Otros, quizá con ironía, le digan: “¿Con que tú eres Rey?”, pensando que su Reino es una utopía, un mas allá imaginario que nunca llega; que su Ley no sirve sino sólo para quitarle lo “sabroso” y “divertido” a la vida, y para entorpecer el libre desarrollo científico, tecnológico, político y económico; que estar con Él y seguir su propuesta es huir de la realidad refugiándose en la fantasía de una vida futura que nadie puede demostrar, olvidándose de disfrutar aquí y ahora. Por eso, como Pilato, intentando garantizar su transitoria seguridad terrena, presionados por la moda al pensar que la verdad se construye por consenso de la mayoría, evaden su responsabilidad de cara a la salvación que Cristo nos trae, y se someten a la opresión de los reinos del egoísmo, del poder y del placer de este mundo, pensando, como la mesera del cuento, que Jesús viene a importunarnos y a quitarnos el tiempo, sin darnos nada a cambio.
Jesús es Rey, y su Reino no tendrá fin
Sin embargo, Jesús, que piensa en nosotros y en nuestra salvación, para ayudarnos a no juzgar a la ligera, y a tomar la decisión adecuada, aclara: “Mi Reino no es de este mundo”. Con esto nos deja ver que, aún cuando Él, que es presencia de Dios, “reina en el mundo y ejerce su providencia disponiendo de las cosas según su voluntad –como escribe Teofilacto– su Reino no tiene su fundamento en causas inferiores, sino en los cielos, antes de los siglos”. Por lo tanto, su Reino, que sobre pasa todas las cosas, “no es humano ni perecedero”, como señala san Juan Crisóstomo.
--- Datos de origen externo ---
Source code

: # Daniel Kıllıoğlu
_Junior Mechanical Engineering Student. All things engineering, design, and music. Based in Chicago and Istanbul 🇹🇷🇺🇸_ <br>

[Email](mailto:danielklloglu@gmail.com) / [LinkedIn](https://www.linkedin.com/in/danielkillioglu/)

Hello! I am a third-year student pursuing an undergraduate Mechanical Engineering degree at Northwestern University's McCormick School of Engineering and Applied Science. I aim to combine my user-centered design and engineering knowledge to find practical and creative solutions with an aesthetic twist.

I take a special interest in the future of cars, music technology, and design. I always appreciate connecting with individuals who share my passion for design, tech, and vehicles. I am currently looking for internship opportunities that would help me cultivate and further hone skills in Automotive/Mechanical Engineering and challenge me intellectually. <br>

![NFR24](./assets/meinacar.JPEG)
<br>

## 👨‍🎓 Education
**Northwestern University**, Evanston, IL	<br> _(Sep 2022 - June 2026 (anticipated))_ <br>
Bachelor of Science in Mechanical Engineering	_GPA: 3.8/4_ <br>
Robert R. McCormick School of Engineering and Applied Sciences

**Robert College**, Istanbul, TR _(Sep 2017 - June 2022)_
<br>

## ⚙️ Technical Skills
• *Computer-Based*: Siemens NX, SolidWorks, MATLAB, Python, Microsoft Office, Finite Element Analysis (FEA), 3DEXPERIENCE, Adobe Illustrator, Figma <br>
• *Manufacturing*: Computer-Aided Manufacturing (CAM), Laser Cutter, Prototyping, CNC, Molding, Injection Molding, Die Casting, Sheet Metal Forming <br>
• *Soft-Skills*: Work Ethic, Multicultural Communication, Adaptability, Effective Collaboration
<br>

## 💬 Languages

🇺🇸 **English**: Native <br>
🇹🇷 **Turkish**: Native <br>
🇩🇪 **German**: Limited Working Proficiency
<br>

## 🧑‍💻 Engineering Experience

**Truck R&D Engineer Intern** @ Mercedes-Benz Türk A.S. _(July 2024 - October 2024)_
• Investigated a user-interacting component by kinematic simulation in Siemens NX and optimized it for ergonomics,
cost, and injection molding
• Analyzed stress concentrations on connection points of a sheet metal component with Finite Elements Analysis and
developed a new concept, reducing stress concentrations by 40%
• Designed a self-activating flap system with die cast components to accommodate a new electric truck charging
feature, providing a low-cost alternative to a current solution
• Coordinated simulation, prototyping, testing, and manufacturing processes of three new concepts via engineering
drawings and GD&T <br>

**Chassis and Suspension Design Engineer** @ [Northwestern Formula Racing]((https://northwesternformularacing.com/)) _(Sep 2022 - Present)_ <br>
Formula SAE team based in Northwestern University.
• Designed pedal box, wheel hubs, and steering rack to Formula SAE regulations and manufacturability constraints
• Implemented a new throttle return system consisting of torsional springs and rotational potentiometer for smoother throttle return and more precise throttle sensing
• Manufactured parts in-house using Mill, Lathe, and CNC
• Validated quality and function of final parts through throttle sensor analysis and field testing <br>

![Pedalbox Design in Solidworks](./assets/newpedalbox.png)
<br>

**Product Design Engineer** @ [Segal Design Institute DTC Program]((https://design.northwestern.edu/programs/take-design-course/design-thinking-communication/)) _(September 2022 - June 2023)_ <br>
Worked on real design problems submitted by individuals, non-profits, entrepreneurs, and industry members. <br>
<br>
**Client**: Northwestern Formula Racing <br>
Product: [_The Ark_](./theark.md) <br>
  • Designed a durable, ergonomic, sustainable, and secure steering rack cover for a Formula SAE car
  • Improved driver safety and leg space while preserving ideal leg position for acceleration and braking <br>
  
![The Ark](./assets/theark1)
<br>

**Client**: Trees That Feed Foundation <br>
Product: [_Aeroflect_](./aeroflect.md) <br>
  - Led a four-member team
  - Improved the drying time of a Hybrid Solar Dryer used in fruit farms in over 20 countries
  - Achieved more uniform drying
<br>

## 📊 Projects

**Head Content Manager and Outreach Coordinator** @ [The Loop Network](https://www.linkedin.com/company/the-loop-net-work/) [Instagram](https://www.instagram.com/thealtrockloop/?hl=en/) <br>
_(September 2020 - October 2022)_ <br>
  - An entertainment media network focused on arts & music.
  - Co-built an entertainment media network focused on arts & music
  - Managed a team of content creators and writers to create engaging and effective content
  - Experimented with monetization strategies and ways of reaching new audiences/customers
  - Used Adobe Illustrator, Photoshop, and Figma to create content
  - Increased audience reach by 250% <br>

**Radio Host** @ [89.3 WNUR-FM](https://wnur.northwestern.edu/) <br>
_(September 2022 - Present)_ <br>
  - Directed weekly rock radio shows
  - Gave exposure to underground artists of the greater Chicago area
No es un Reino al estilo de los reinos egoístas y efímeros de este mundo, los cuales, de muchas maneras, imponen formas de pensar, de hablar y de comportarse que arrebatan a las personas su identidad, sumergiéndolas en el anonimato de una masa que es actuada desde el exterior, para conveniencia de unos pocos, ofreciendo, si acaso, sólo alegrías pasajeras.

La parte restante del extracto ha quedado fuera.